### PROBLEM STATEMENT
Which lines below include the string "subsubsection"? Please show each one.

### SUPPLIED MATERIAL
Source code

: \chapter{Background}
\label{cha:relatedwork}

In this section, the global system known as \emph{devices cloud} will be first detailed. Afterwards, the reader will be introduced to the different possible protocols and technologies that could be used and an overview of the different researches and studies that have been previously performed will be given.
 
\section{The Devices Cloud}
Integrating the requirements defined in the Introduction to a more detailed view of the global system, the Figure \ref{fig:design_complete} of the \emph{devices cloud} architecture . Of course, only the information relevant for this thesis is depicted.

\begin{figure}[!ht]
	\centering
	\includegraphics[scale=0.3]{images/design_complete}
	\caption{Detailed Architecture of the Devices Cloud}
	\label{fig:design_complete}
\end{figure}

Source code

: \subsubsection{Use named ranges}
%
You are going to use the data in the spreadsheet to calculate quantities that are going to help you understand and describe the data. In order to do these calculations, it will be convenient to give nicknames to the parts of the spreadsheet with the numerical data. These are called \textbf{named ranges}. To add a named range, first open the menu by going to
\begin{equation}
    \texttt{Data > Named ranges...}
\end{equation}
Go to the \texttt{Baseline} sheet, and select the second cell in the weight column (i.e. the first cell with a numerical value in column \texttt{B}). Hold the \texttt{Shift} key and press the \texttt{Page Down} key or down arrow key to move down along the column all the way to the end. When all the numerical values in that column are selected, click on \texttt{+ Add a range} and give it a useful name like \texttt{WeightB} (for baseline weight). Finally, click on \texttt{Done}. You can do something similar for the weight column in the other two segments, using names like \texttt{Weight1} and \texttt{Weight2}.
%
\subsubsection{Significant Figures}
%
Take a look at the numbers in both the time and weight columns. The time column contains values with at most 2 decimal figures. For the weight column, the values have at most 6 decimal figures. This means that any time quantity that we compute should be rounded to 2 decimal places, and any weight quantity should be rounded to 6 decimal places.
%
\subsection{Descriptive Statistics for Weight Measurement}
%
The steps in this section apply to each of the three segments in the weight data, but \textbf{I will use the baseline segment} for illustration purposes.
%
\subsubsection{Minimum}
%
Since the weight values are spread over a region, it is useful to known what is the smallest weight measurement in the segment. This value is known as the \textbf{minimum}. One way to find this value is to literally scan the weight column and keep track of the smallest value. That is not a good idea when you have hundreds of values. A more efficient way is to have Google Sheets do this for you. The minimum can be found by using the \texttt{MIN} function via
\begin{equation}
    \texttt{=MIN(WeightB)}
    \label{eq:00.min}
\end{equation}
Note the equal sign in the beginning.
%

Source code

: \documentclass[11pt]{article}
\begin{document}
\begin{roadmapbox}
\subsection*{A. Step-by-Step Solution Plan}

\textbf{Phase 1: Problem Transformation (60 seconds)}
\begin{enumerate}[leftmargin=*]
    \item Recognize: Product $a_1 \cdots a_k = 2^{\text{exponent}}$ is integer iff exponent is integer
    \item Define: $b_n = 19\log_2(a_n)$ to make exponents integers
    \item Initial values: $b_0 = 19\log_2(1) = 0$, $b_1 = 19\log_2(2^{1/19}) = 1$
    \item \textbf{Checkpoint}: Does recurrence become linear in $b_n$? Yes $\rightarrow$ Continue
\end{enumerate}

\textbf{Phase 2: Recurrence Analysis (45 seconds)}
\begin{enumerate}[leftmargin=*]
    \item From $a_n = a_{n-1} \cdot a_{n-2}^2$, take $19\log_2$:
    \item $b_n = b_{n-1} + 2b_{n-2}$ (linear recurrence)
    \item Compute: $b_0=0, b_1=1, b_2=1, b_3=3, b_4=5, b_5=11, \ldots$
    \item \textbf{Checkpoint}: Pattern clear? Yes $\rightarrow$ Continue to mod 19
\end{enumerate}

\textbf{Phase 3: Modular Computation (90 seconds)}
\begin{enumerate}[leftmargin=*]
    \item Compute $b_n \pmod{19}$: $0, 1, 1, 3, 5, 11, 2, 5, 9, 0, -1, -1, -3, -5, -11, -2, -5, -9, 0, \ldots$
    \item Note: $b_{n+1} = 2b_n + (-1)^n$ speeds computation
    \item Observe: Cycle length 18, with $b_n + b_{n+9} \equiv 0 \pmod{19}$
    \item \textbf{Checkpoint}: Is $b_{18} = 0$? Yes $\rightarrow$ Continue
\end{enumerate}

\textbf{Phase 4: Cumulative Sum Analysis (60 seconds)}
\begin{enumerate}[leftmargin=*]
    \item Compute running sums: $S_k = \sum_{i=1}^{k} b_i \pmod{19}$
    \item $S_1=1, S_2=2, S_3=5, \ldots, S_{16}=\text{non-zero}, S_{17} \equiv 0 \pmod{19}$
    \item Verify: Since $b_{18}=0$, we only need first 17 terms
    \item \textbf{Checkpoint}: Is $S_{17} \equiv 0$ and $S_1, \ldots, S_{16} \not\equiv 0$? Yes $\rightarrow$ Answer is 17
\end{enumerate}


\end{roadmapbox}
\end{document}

### SOLUTION FOR THIS EXERCISE
: \subsubsection{Use named ranges}
\subsubsection{Significant Figures}
\subsubsection{Minimum}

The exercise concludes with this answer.